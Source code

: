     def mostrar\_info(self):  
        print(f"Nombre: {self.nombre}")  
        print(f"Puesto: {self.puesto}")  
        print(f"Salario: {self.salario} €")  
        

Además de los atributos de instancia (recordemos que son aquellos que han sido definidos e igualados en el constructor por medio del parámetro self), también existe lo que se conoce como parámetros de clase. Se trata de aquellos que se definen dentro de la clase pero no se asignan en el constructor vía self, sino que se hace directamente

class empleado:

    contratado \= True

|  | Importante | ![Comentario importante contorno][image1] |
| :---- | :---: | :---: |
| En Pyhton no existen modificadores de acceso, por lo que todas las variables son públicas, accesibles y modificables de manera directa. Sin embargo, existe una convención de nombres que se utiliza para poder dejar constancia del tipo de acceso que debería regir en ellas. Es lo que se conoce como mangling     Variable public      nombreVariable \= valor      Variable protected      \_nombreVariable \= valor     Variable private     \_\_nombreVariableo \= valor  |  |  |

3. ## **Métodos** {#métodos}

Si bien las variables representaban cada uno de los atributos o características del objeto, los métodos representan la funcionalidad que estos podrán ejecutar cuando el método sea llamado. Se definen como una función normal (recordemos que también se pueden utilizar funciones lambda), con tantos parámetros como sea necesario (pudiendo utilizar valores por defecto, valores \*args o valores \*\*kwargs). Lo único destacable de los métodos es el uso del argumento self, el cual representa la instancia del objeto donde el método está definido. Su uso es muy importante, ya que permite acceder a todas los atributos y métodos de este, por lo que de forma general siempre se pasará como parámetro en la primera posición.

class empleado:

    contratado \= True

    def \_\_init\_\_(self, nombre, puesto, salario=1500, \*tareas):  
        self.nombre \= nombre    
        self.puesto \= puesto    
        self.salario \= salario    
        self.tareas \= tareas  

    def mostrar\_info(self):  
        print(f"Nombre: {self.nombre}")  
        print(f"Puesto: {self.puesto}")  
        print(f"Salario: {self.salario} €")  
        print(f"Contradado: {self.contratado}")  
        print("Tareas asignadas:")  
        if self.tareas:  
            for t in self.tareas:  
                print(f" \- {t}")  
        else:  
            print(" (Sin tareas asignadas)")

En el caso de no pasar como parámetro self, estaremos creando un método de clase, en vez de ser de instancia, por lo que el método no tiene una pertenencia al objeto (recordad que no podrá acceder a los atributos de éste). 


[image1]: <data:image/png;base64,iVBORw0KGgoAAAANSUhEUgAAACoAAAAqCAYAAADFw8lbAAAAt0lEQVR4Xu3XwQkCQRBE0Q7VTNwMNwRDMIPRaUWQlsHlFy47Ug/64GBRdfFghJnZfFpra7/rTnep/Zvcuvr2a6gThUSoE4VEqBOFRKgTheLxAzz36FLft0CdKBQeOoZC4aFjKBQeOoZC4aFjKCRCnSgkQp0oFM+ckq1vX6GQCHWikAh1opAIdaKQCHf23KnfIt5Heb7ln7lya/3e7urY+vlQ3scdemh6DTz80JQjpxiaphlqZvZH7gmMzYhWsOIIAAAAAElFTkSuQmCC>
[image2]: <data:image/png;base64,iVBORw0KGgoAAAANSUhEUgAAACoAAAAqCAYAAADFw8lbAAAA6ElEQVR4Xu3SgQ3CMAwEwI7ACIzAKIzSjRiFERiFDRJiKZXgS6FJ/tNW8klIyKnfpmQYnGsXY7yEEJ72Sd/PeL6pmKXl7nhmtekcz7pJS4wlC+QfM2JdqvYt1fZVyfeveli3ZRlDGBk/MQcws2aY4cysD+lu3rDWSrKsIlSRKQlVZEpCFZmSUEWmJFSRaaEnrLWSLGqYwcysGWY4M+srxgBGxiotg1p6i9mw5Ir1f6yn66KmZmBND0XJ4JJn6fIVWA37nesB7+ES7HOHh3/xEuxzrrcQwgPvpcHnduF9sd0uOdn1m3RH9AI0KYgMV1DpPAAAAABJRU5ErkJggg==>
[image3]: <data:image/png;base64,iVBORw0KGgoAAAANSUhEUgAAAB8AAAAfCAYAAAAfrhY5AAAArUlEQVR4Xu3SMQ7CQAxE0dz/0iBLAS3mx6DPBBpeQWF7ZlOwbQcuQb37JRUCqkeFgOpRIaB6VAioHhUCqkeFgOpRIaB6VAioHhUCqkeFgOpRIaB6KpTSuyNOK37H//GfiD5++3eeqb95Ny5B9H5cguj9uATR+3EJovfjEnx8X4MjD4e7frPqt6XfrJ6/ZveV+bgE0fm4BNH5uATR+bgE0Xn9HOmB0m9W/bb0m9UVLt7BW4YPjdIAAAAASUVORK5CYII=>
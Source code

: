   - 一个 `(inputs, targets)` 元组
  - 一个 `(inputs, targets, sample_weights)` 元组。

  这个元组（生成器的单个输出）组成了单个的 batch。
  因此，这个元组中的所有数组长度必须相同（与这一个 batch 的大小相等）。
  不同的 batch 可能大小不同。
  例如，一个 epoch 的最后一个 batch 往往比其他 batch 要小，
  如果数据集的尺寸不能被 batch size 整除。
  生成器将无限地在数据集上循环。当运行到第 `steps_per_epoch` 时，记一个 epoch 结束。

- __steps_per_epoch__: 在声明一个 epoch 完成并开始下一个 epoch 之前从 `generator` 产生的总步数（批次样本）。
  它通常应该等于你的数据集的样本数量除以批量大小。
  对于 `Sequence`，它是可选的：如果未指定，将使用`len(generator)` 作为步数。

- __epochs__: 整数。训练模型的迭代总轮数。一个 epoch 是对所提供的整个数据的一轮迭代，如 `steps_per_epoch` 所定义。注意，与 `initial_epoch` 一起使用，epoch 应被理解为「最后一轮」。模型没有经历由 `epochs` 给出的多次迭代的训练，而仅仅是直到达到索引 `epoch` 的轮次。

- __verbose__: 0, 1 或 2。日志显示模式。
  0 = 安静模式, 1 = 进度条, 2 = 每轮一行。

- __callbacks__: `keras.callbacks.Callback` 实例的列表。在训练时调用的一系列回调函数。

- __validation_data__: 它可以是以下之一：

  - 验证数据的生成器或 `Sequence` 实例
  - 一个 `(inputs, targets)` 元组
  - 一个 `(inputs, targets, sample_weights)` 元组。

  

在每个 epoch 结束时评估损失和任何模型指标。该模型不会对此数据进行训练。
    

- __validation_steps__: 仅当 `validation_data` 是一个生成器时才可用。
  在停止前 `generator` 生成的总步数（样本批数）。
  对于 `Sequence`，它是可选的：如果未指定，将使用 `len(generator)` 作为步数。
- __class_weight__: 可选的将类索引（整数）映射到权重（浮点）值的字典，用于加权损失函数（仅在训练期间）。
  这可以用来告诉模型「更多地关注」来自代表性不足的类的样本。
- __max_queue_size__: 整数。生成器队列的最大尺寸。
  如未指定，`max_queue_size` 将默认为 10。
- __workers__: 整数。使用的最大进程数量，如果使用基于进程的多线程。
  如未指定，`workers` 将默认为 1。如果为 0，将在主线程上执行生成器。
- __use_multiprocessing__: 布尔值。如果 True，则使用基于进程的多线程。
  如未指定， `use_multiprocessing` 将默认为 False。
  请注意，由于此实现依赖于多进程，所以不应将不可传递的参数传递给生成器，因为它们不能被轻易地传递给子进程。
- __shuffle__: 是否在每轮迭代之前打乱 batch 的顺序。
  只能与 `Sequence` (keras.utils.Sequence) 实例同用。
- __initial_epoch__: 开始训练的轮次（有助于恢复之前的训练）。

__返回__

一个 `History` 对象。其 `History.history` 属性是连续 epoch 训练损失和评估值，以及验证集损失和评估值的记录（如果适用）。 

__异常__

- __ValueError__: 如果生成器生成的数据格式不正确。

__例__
-- -- --
--- The problem ---
All records above are to be returned exactly as given.

--- Solution ---
Source code

:     def mostrar\_info(self):  
        print(f"Nombre: {self.nombre}")  
        print(f"Puesto: {self.puesto}")  
        print(f"Salario: {self.salario} €")  
        

Además de los atributos de instancia (recordemos que son aquellos que han sido definidos e igualados en el constructor por medio del parámetro self), también existe lo que se conoce como parámetros de clase. Se trata de aquellos que se definen dentro de la clase pero no se asignan en el constructor vía self, sino que se hace directamente

class empleado:

    contratado \= True

|  | Importante | ![Comentario importante contorno][image1] |
| :---- | :---: | :---: |
| En Pyhton no existen modificadores de acceso, por lo que todas las variables son públicas, accesibles y modificables de manera directa. Sin embargo, existe una convención de nombres que se utiliza para poder dejar constancia del tipo de acceso que debería regir en ellas. Es lo que se conoce como mangling     Variable public      nombreVariable \= valor      Variable protected      \_nombreVariable \= valor     Variable private     \_\_nombreVariableo \= valor  |  |  |

3. ## **Métodos** {#métodos}

Si bien las variables representaban cada uno de los atributos o características del objeto, los métodos representan la funcionalidad que estos podrán ejecutar cuando el método sea llamado. Se definen como una función normal (recordemos que también se pueden utilizar funciones lambda), con tantos parámetros como sea necesario (pudiendo utilizar valores por defecto, valores \*args o valores \*\*kwargs). Lo único destacable de los métodos es el uso del argumento self, el cual representa la instancia del objeto donde el método está definido. Su uso es muy importante, ya que permite acceder a todas los atributos y métodos de este, por lo que de forma general siempre se pasará como parámetro en la primera posición.

class empleado:

    contratado \= True

    def \_\_init\_\_(self, nombre, puesto, salario=1500, \*tareas):  
        self.nombre \= nombre    
        self.puesto \= puesto    
        self.salario \= salario    
        self.tareas \= tareas  

    def mostrar\_info(self):  
        print(f"Nombre: {self.nombre}")  
        print(f"Puesto: {self.puesto}")  
        print(f"Salario: {self.salario} €")  
        print(f"Contradado: {self.contratado}")  
        print("Tareas asignadas:")  
        if self.tareas:  
            for t in self.tareas:  
                print(f" \- {t}")  
        else:  
            print(" (Sin tareas asignadas)")

En el caso de no pasar como parámetro self, estaremos creando un método de clase, en vez de ser de instancia, por lo que el método no tiene una pertenencia al objeto (recordad que no podrá acceder a los atributos de éste). 


[image1]: <data:image/png;base64,iVBORw0KGgoAAAANSUhEUgAAACoAAAAqCAYAAADFw8lbAAAAt0lEQVR4Xu3XwQkCQRBE0Q7VTNwMNwRDMIPRaUWQlsHlFy47Ug/64GBRdfFghJnZfFpra7/rTnep/Zvcuvr2a6gThUSoE4VEqBOFRKgTheLxAzz36FLft0CdKBQeOoZC4aFjKBQeOoZC4aFjKCRCnSgkQp0oFM+ckq1vX6GQCHWikAh1opAIdaKQCHf23KnfIt5Heb7ln7lya/3e7urY+vlQ3scdemh6DTz80JQjpxiaphlqZvZH7gmMzYhWsOIIAAAAAElFTkSuQmCC>
[image2]: <data:image/png;base64,iVBORw0KGgoAAAANSUhEUgAAACoAAAAqCAYAAADFw8lbAAAA6ElEQVR4Xu3SgQ3CMAwEwI7ACIzAKIzSjRiFERiFDRJiKZXgS6FJ/tNW8klIyKnfpmQYnGsXY7yEEJ72Sd/PeL6pmKXl7nhmtekcz7pJS4wlC+QfM2JdqvYt1fZVyfeveli3ZRlDGBk/MQcws2aY4cysD+lu3rDWSrKsIlSRKQlVZEpCFZmSUEWmJFSRaaEnrLWSLGqYwcysGWY4M+srxgBGxiotg1p6i9mw5Ir1f6yn66KmZmBND0XJ4JJn6fIVWA37nesB7+ES7HOHh3/xEuxzrrcQwgPvpcHnduF9sd0uOdn1m3RH9AI0KYgMV1DpPAAAAABJRU5ErkJggg==>
[image3]: <data:image/png;base64,iVBORw0KGgoAAAANSUhEUgAAAB8AAAAfCAYAAAAfrhY5AAAArUlEQVR4Xu3SMQ7CQAxE0dz/0iBLAS3mx6DPBBpeQWF7ZlOwbQcuQb37JRUCqkeFgOpRIaB6VAioHhUCqkeFgOpRIaB6VAioHhUCqkeFgOpRIaB6KpTSuyNOK37H//GfiD5++3eeqb95Ny5B9H5cguj9uATR+3EJovfjEnx8X4MjD4e7frPqt6XfrJ6/ZveV+bgE0fm4BNH5uATR+bgE0Xn9HOmB0m9W/bb0m9UVLt7BW4YPjdIAAAAASUVORK5CYII=>
Source code

:   - 一个 `(inputs, targets)` 元组
  - 一个 `(inputs, targets, sample_weights)` 元组。

  这个元组（生成器的单个输出）组成了单个的 batch。
  因此，这个元组中的所有数组长度必须相同（与这一个 batch 的大小相等）。
  不同的 batch 可能大小不同。
  例如，一个 epoch 的最后一个 batch 往往比其他 batch 要小，
  如果数据集的尺寸不能被 batch size 整除。
  生成器将无限地在数据集上循环。当运行到第 `steps_per_epoch` 时，记一个 epoch 结束。

- __steps_per_epoch__: 在声明一个 epoch 完成并开始下一个 epoch 之前从 `generator` 产生的总步数（批次样本）。
  它通常应该等于你的数据集的样本数量除以批量大小。
  对于 `Sequence`，它是可选的：如果未指定，将使用`len(generator)` 作为步数。

- __epochs__: 整数。训练模型的迭代总轮数。一个 epoch 是对所提供的整个数据的一轮迭代，如 `steps_per_epoch` 所定义。注意，与 `initial_epoch` 一起使用，epoch 应被理解为「最后一轮」。模型没有经历由 `epochs` 给出的多次迭代的训练，而仅仅是直到达到索引 `epoch` 的轮次。

- __verbose__: 0, 1 或 2。日志显示模式。
  0 = 安静模式, 1 = 进度条, 2 = 每轮一行。

- __callbacks__: `keras.callbacks.Callback` 实例的列表。在训练时调用的一系列回调函数。

- __validation_data__: 它可以是以下之一：

  - 验证数据的生成器或 `Sequence` 实例
  - 一个 `(inputs, targets)` 元组
  - 一个 `(inputs, targets, sample_weights)` 元组。

  

在每个 epoch 结束时评估损失和任何模型指标。该模型不会对此数据进行训练。
    

- __validation_steps__: 仅当 `validation_data` 是一个生成器时才可用。
  在停止前 `generator` 生成的总步数（样本批数）。
  对于 `Sequence`，它是可选的：如果未指定，将使用 `len(generator)` 作为步数。
- __class_weight__: 可选的将类索引（整数）映射到权重（浮点）值的字典，用于加权损失函数（仅在训练期间）。
  这可以用来告诉模型「更多地关注」来自代表性不足的类的样本。
- __max_queue_size__: 整数。生成器队列的最大尺寸。
  如未指定，`max_queue_size` 将默认为 10。
- __workers__: 整数。使用的最大进程数量，如果使用基于进程的多线程。
  如未指定，`workers` 将默认为 1。如果为 0，将在主线程上执行生成器。
- __use_multiprocessing__: 布尔值。如果 True，则使用基于进程的多线程。
  如未指定， `use_multiprocessing` 将默认为 False。
  请注意，由于此实现依赖于多进程，所以不应将不可传递的参数传递给生成器，因为它们不能被轻易地传递给子进程。
- __shuffle__: 是否在每轮迭代之前打乱 batch 的顺序。
  只能与 `Sequence` (keras.utils.Sequence) 实例同用。
- __initial_epoch__: 开始训练的轮次（有助于恢复之前的训练）。

__返回__

一个 `History` 对象。其 `History.history` 属性是连续 epoch 训练损失和评估值，以及验证集损失和评估值的记录（如果适用）。 

__异常__

- __ValueError__: 如果生成器生成的数据格式不正确。

__例__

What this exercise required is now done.